The records START

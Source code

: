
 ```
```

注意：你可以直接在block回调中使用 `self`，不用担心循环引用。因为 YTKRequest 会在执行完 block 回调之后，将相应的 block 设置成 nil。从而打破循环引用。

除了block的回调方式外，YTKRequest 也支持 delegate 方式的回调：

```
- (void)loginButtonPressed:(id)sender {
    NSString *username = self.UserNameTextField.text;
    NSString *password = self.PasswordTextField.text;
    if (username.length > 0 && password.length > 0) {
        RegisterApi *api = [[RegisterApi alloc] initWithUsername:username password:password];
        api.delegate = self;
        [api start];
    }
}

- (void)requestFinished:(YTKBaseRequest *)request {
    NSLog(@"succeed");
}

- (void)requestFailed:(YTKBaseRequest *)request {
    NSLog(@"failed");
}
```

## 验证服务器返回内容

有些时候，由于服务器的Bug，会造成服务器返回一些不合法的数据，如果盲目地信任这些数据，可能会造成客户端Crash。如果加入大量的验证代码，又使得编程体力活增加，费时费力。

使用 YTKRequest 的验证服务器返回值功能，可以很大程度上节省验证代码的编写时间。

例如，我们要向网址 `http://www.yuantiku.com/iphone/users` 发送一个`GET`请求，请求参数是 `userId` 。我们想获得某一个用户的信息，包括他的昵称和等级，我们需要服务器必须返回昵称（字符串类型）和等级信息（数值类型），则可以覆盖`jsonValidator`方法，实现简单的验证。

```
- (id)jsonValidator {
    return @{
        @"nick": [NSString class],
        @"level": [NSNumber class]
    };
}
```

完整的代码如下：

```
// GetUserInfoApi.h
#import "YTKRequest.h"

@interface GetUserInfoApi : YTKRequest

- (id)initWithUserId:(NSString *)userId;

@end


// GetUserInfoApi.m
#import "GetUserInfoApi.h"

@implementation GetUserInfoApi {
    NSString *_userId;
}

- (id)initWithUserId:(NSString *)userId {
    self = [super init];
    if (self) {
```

The records END
The records START

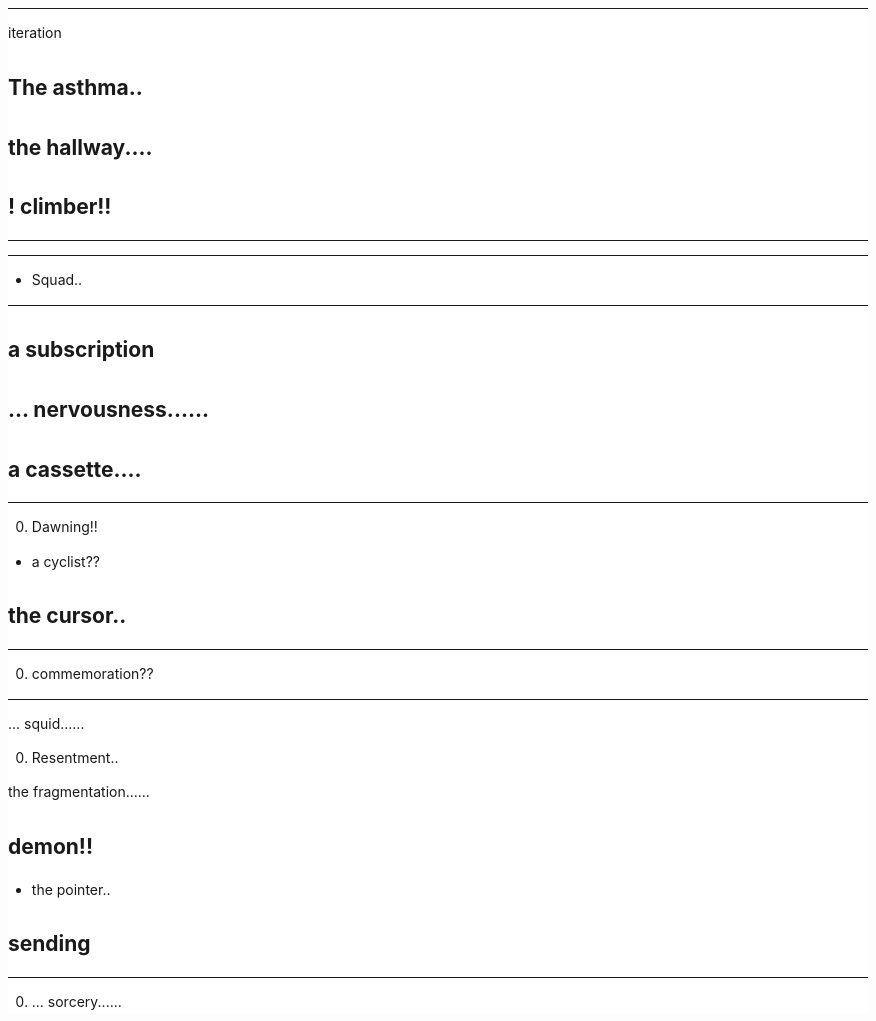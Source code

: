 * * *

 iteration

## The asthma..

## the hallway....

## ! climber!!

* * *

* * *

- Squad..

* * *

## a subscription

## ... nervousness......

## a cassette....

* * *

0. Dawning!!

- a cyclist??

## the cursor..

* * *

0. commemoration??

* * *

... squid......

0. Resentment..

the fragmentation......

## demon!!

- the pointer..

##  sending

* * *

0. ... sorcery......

The records END

Assignment: Scan the data, and report each line that uses the word "YTKRequest".

Response:
注意：你可以直接在block回调中使用 `self`，不用担心循环引用。因为 YTKRequest 会在执行完 block 回调之后，将相应的 block 设置成 nil。从而打破循环引用。
除了block的回调方式外，YTKRequest 也支持 delegate 方式的回调：
使用 YTKRequest 的验证服务器返回值功能，可以很大程度上节省验证代码的编写时间。
#import "YTKRequest.h"
@interface GetUserInfoApi : YTKRequest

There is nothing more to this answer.